Based on population data obtained from various sources, von Foerster and his students concluded that world population growth over the centuries was faster than an exponential. In such a situation, doubling-time decreases over time. Von Foerster's tongue-in-cheek prediction of Doomsday on November 13, 2026, was based on an extrapolation into the future of doubling-time, with the finding that doubling-time would decrease to zero on that date.
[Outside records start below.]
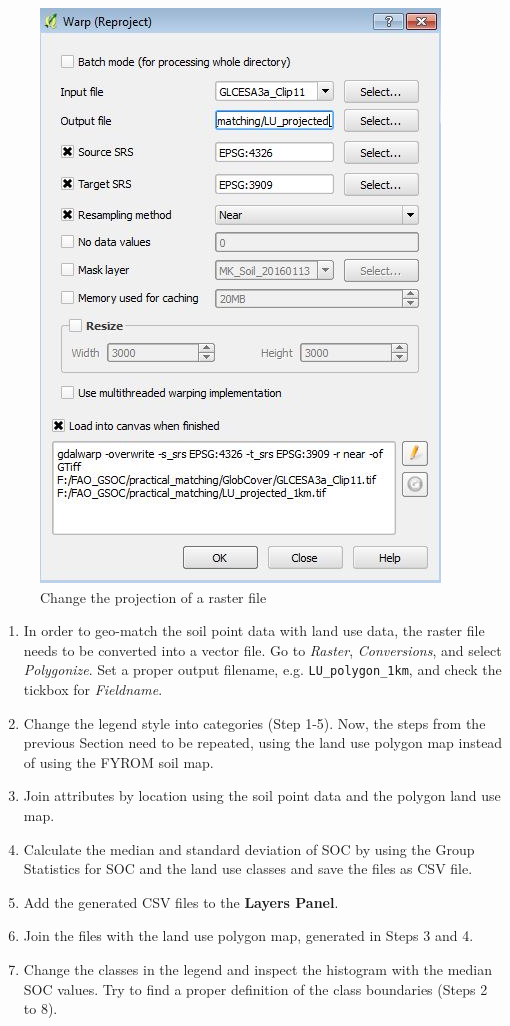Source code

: \documentclass[10pt,b5paper,]{book}
\providecommand{\tightlist}{%
  \setlength{\itemsep}{0pt}\setlength{\parskip}{0pt}}
\theoremstyle{definition}
\theoremstyle{definition}
\theoremstyle{definition}
\theoremstyle{remark}
\begin{document}
\begin{figure}

{\centering \includegraphics[width=0.8\linewidth]{images/Conv_upscaling9} 

}

\caption{Change the projection of a raster file}\label{fig:changeproj}
\end{figure}

\begin{enumerate}
\def\labelenumi{\arabic{enumi}.}
\setcounter{enumi}{3}
\tightlist
\item
  In order to geo-match the soil point data with land use data, the
  raster file needs to be converted into a vector file. Go to
  \emph{Raster}, \emph{Conversions}, and select \emph{Polygonize}. Set a
  proper output filename, e.g. \texttt{LU\_polygon\_1km}, and check the
  tickbox for \emph{Fieldname}.
\item
  Change the legend style into categories (Step 1-5). Now, the steps
  from the previous Section need to be repeated, using the land use
  polygon map instead of using the FYROM soil map.
\item
  Join attributes by location using the soil point data and the polygon
  land use map.
\item
  Calculate the median and standard deviation of SOC by using the Group
  Statistics for SOC and the land use classes and save the files as CSV
  file.
\item
  Add the generated CSV files to the \textbf{Layers Panel}.
\item
  Join the files with the land use polygon map, generated in Steps 3 and
  4.
\item
  Change the classes in the legend and inspect the histogram with the
  median SOC values. Try to find a proper definition of the class
  boundaries (Steps 2 to 8).
\end{enumerate}
\end{document}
Responders to his Doomsday prediction objected on the grounds of the finite human gestation time of 9 months, and the transparent fact that biological systems rarely persist in exponential growth for any substantial length of time.

==See also==

- Macy conferences
- Power law: The equation that he derived for the date calculated is one that nowadays is called a power law.
- List of dates predicted for apocalyptic events
- The Dream of Reality by Lynn Segal, 1986. A book summarizing von Foerster's constructivist epistemology.
- Malthusian growth model
- Jakob von Uexküll

==Publications==
Von Foerster authored more than 100 publications. Books, a selection:

- 1949, Cybernetics: Transactions of the Sixth Conference, (editor), Josiah Macy Jr. Foundation: New York, 220 pp.
- 2002, Understanding understanding, a volume of von Foerster's papers, published by Springer-Verlag, 2002.
- 2010, with Monika Broecker: Part of the World. Fractals of Ethics – A Drama in Three Acts. Heinz von Foerster's most extensive biography. First published in German in 2002: with Monika Broecker. Teil der Welt. Fraktale einer Ethik – ein Drama in drei Akten.

Articles, a selection:
- 1958, "Basic Concepts of Homeostasis." In: Homeostatic Mechanisms, Upton, New York, pp. 216–242, 1958.
- 1960, "Doomsday: Friday, November 13, AD 2026," with P. M. Mora und L. W. Amiot, Science 132, pp. 1291–1295, 1960.
- 1961, "A Predictive Model for Self-Organizing Systems," Part I: Cybernetica 3, pp. 258–300; Part II: Cybernetica 4, pp. 20–55, with Gordon Pask, 1961.
- 1964, "Biological Computers," with W. Ross Ashby, In: Bioastronautics, K. E. Schaefer, Macmillan Co., New York, pp. 333– 360, 1964.
- 1969, "What is Memory that it may have Hindsight and Foresight"
- 1971, "Computing in the Semantic Domain"
- 1971, "Technology. What Will It Mean to Librarians?"